Domestic violence has been getting a rebrand of sorts in Canada, as it is now more commonly referred to as “intimate partner violence” (IPV). In fact, the federal government and its provinces, municipalities, and media have widely adopted this new moniker and its acronym.
IPV has been declared an “epidemic” by over 70 Ontario municipalities, including Toronto. On December 6th, Canada’s National Day of Remembrance and Action on Violence Against Women, over 100 organizations petitioned Ontario Premier Doug Ford to declare IPV an epidemic. Meanwhile, the federal government’s justice minister recently called IPV an epidemic in a formal response to a coroner’s inquest regarding the IPV-related murder of three Ontario women.
Epidemics are typically notable because of the rapidity of their spread. However, Statistics Canada’s latest report on intimate partner violence recorded 114,132 victims in 2021. The agency stated that this marked the “seventh consecutive year of gradual increase for this type of violence.”
While on the surface, “gradual” may not indicate an epidemic, the Canadian government has been proactively addressing intimate partner violence due to this increase in victim numbers, potential impact on children, and the well-founded belief that such violence within a relationship often escalates if not promptly addressed.
With this increased attention on IPV, Canadian police will usually make an arrest when presented with any evidence that domestic assault has occurred. Crown prosecutors are encouraged to prosecute domestic assault charges aggressively, and judges are compelled to consider intimate relations in the context of an assault as an aggravating factor for harsher sentencing than a similar, non-domestic assault.

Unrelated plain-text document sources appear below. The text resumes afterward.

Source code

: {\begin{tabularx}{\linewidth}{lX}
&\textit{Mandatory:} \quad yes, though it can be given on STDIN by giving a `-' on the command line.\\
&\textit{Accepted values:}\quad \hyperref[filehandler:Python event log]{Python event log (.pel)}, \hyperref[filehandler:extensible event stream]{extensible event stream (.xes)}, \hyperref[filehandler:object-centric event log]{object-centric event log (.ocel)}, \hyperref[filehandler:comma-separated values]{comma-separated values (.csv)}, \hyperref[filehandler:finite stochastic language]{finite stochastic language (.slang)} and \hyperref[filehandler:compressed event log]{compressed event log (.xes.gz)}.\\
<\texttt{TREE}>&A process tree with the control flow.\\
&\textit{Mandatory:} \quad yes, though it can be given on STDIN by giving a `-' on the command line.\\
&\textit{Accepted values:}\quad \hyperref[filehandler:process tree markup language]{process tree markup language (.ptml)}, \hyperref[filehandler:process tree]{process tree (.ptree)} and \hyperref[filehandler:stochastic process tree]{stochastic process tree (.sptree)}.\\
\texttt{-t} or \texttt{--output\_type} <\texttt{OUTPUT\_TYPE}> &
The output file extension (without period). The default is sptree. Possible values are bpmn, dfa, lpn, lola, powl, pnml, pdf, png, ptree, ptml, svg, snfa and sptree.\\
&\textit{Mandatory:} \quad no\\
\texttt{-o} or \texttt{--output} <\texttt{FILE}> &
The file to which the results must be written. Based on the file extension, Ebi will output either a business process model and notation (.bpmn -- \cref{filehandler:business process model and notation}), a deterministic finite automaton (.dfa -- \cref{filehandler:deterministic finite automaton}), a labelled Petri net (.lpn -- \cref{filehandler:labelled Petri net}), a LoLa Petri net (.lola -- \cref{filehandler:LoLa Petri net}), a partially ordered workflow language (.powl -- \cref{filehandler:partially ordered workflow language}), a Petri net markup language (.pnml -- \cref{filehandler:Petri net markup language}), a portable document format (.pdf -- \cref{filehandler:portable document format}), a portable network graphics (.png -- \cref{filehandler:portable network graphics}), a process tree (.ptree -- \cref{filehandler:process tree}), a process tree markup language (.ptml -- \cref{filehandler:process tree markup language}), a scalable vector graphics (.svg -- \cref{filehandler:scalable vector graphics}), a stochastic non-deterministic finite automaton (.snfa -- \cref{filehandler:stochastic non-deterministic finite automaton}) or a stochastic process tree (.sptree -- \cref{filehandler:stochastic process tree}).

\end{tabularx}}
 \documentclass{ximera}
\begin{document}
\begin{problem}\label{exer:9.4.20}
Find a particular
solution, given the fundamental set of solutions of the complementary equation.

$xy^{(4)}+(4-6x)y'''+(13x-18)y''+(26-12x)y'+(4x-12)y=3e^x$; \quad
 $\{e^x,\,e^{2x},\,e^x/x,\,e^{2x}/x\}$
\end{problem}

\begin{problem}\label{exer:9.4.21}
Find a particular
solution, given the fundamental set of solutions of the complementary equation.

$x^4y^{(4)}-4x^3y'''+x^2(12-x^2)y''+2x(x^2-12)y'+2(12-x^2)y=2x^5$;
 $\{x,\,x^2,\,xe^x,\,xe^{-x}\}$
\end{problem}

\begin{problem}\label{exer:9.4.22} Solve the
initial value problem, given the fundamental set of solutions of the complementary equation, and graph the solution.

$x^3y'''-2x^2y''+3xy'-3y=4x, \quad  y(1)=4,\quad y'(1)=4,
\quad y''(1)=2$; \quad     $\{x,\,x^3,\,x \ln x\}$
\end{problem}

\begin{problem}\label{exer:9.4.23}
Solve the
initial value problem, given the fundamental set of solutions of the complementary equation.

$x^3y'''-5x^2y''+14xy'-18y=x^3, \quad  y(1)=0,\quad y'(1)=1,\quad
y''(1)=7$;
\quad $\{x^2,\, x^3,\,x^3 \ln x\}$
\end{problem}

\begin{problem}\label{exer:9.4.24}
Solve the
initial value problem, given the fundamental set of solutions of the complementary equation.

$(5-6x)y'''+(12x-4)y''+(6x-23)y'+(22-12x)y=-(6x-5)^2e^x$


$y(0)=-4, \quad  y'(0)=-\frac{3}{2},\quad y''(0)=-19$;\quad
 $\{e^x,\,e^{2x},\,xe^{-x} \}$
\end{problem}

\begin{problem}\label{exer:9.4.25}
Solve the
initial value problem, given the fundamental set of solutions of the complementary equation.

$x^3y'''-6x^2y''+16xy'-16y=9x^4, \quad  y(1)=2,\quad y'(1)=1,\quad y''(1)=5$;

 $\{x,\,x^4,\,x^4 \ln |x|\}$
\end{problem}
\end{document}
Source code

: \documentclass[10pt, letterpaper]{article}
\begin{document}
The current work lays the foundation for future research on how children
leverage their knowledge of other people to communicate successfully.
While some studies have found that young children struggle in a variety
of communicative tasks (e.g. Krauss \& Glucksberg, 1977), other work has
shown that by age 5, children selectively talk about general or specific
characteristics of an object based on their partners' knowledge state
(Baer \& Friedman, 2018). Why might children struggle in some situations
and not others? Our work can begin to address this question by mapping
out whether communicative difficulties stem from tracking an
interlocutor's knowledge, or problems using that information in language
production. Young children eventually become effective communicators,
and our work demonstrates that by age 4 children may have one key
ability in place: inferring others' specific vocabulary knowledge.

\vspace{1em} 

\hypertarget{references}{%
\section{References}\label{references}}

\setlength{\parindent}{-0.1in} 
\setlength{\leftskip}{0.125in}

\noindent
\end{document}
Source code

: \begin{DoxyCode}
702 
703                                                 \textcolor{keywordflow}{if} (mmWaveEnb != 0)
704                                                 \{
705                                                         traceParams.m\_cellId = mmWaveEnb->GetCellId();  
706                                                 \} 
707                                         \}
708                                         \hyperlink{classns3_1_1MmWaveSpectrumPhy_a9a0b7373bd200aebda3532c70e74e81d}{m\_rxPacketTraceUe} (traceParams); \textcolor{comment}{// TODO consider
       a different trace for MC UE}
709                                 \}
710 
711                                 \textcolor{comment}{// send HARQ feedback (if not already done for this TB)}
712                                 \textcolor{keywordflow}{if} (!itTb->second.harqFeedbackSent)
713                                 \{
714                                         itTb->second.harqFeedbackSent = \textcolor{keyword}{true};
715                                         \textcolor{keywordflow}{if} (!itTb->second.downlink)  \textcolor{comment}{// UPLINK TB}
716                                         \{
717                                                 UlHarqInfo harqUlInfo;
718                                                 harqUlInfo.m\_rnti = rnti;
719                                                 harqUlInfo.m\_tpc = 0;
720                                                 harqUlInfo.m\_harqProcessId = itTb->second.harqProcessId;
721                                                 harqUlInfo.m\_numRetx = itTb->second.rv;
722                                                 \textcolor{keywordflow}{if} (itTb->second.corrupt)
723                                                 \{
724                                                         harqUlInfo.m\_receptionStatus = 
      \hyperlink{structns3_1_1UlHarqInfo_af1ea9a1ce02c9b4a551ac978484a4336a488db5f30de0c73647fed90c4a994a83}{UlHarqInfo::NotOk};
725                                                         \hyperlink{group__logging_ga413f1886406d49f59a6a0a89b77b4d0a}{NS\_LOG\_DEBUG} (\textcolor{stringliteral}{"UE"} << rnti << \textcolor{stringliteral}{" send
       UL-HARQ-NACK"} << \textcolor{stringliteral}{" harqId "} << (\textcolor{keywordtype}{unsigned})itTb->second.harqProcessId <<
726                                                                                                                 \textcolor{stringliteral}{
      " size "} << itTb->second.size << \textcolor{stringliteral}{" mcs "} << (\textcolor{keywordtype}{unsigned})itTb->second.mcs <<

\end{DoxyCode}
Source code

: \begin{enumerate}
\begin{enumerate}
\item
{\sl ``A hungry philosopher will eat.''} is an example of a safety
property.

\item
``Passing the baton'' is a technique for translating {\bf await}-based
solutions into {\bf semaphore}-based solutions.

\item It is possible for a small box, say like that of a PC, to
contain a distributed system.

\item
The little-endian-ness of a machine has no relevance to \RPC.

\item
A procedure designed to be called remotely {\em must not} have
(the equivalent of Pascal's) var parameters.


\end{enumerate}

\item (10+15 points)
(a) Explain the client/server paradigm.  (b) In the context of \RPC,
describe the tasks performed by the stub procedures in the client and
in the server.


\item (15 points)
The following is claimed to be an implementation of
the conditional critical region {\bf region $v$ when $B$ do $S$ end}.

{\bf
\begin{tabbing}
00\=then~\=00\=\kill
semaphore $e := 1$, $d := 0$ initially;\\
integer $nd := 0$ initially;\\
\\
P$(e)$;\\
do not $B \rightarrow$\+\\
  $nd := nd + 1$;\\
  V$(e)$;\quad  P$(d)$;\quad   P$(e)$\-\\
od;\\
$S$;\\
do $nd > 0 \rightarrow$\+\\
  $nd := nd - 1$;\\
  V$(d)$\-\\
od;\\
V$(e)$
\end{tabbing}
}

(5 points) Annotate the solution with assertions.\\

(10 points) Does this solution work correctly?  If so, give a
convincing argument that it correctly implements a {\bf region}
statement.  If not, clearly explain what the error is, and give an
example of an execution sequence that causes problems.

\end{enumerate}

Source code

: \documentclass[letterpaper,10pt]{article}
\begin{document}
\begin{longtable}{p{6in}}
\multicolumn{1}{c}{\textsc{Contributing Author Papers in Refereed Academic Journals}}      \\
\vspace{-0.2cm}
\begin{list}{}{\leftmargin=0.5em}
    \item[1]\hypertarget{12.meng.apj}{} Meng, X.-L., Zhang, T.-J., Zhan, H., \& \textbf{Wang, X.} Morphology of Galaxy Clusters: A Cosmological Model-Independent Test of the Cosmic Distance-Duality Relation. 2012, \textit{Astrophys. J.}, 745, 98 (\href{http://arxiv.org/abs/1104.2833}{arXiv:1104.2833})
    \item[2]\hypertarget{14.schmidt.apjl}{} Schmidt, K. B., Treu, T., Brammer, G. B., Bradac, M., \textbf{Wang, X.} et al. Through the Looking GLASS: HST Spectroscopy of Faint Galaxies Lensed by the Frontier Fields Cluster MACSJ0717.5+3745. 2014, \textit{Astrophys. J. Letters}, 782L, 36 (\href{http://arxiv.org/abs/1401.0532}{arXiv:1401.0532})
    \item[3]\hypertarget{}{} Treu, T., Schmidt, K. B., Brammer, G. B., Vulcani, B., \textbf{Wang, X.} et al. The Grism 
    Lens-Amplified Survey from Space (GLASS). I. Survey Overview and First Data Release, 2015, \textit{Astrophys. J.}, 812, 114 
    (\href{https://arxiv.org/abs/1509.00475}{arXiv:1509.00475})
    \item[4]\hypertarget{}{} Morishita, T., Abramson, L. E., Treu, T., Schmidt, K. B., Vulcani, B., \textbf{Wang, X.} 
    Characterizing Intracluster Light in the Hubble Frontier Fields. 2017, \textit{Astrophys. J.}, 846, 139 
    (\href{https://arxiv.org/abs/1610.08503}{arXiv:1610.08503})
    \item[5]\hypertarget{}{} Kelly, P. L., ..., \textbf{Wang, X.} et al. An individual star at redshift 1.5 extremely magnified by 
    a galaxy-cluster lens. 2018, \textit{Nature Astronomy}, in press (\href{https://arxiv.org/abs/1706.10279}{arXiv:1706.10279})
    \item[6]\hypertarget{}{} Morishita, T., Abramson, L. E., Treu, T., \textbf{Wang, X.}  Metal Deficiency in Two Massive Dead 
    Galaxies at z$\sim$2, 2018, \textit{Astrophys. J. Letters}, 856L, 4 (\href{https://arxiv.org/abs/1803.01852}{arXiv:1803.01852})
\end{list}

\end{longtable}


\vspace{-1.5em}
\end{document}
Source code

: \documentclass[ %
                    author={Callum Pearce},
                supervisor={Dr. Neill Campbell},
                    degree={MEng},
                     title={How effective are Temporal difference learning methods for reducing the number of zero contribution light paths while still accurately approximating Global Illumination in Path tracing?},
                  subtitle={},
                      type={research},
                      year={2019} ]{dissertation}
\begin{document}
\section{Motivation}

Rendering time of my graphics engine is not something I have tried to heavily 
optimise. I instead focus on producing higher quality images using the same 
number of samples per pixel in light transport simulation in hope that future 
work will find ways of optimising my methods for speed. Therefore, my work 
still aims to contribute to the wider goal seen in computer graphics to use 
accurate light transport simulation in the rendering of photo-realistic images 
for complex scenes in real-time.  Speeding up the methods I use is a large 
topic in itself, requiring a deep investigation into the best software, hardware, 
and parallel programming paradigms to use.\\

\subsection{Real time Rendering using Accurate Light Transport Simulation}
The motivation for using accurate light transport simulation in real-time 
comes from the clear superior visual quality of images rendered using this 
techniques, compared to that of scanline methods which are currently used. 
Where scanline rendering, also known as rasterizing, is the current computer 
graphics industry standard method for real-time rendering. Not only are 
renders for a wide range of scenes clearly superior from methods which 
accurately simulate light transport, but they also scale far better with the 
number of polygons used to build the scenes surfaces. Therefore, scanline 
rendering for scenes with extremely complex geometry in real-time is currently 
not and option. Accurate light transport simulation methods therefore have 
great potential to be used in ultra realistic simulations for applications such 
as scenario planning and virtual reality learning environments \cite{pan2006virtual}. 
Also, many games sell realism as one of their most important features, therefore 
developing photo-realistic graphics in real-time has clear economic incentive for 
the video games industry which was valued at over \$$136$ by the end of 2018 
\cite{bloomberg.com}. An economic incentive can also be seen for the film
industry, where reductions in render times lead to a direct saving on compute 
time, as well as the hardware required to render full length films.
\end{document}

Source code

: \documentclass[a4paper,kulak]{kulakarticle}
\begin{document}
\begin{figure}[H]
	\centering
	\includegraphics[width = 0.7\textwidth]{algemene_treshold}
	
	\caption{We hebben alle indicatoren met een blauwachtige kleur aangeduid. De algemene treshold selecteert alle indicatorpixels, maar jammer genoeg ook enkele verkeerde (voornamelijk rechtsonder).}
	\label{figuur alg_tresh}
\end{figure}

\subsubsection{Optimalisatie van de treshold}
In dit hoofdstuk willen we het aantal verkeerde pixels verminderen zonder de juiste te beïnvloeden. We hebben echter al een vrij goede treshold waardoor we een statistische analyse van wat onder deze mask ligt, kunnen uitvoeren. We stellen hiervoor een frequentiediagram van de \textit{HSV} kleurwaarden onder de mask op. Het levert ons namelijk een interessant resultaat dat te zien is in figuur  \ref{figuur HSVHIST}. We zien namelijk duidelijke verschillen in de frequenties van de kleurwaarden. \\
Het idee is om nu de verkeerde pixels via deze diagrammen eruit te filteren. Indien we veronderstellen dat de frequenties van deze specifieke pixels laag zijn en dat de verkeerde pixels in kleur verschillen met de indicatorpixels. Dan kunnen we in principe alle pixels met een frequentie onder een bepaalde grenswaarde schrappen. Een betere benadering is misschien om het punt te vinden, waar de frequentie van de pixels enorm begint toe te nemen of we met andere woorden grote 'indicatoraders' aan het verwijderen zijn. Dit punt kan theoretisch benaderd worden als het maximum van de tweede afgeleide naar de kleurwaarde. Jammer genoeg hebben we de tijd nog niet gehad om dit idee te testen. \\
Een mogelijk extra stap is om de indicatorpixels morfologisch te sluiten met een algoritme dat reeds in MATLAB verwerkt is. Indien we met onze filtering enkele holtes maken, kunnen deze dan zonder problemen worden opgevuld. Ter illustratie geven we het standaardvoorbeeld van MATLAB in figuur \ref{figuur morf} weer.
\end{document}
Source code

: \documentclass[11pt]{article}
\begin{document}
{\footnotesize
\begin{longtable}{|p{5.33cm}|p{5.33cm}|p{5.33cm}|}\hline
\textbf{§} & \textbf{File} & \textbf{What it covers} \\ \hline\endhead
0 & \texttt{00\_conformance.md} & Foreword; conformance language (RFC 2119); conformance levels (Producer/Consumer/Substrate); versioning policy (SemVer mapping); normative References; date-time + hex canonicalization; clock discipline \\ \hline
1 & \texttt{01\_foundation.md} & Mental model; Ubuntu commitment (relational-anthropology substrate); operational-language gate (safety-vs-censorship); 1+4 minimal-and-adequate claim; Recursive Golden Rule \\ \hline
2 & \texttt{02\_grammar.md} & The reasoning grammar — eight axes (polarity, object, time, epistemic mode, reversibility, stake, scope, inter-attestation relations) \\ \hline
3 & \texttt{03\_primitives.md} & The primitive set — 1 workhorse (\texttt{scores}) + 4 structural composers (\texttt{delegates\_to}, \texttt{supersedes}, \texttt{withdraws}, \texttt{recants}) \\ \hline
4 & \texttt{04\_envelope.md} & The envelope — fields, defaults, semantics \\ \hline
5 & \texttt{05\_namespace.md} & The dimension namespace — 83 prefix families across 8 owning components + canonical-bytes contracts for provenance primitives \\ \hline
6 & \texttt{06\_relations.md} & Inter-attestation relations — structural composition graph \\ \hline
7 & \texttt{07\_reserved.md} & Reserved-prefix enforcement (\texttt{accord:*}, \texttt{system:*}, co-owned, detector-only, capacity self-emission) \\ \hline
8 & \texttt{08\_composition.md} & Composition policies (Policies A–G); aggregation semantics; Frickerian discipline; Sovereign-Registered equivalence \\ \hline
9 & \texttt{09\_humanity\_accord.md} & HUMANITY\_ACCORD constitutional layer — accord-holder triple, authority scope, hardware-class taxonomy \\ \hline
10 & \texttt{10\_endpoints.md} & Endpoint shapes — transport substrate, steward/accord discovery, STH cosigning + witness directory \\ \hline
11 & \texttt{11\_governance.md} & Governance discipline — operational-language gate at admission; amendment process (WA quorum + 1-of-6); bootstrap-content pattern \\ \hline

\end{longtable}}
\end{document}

If you have been charged with domestic assault in Ontario, the deck may seem to be stacked against you. However, skilled criminal defence lawyers can help persuade the Crown to drop the charges laid against you, or strategize an effective defence against them.
Understanding Domestic Assault
“Domestic assault” is not a distinct criminal offence listed in Canada’s Criminal Code: rather, the Code’s Section 265 definition of assault is considered by the courts a domestic one if warranted by the relationship between the alleged parties to the incident.
Section 265 defines assault as:
- Direct or indirect application of intentional force against another person without their consent.
- An attempt or threat by act or gesture to apply force to another person if the alleged victim reasonably believes that the offender can commit the action.
- Accosting or impeding someone while openly wearing or carrying a weapon or imitation of one.
This definition of assault, which doesn’t require the use of force, is commonly referred to as simple or basic assault, and its maximum penalty if charged as an indictable offence is five years imprisonment, while a summary conviction carries a maximum sentence of two years.
The crime does not have a mandatory minimum sentence, allowing judges broad discretion in their sentencing decisions. However, judges are encouraged to hand down harsher penalties when the charges have a domestic — or intimate partner — component.
Convictions for Section 267, assault with a weapon or causing bodily harm, and Section 268 (1), aggravated assault, carry significantly harsher penalties that range from a respective maximum of 10 to 14-years imprisonment. As is the case with simple assault, when these assaults are committed in the context of an intimate partnership, it generates a stiffer prosecution from the Crown, and likely harsher penalties from a judge, if convicted.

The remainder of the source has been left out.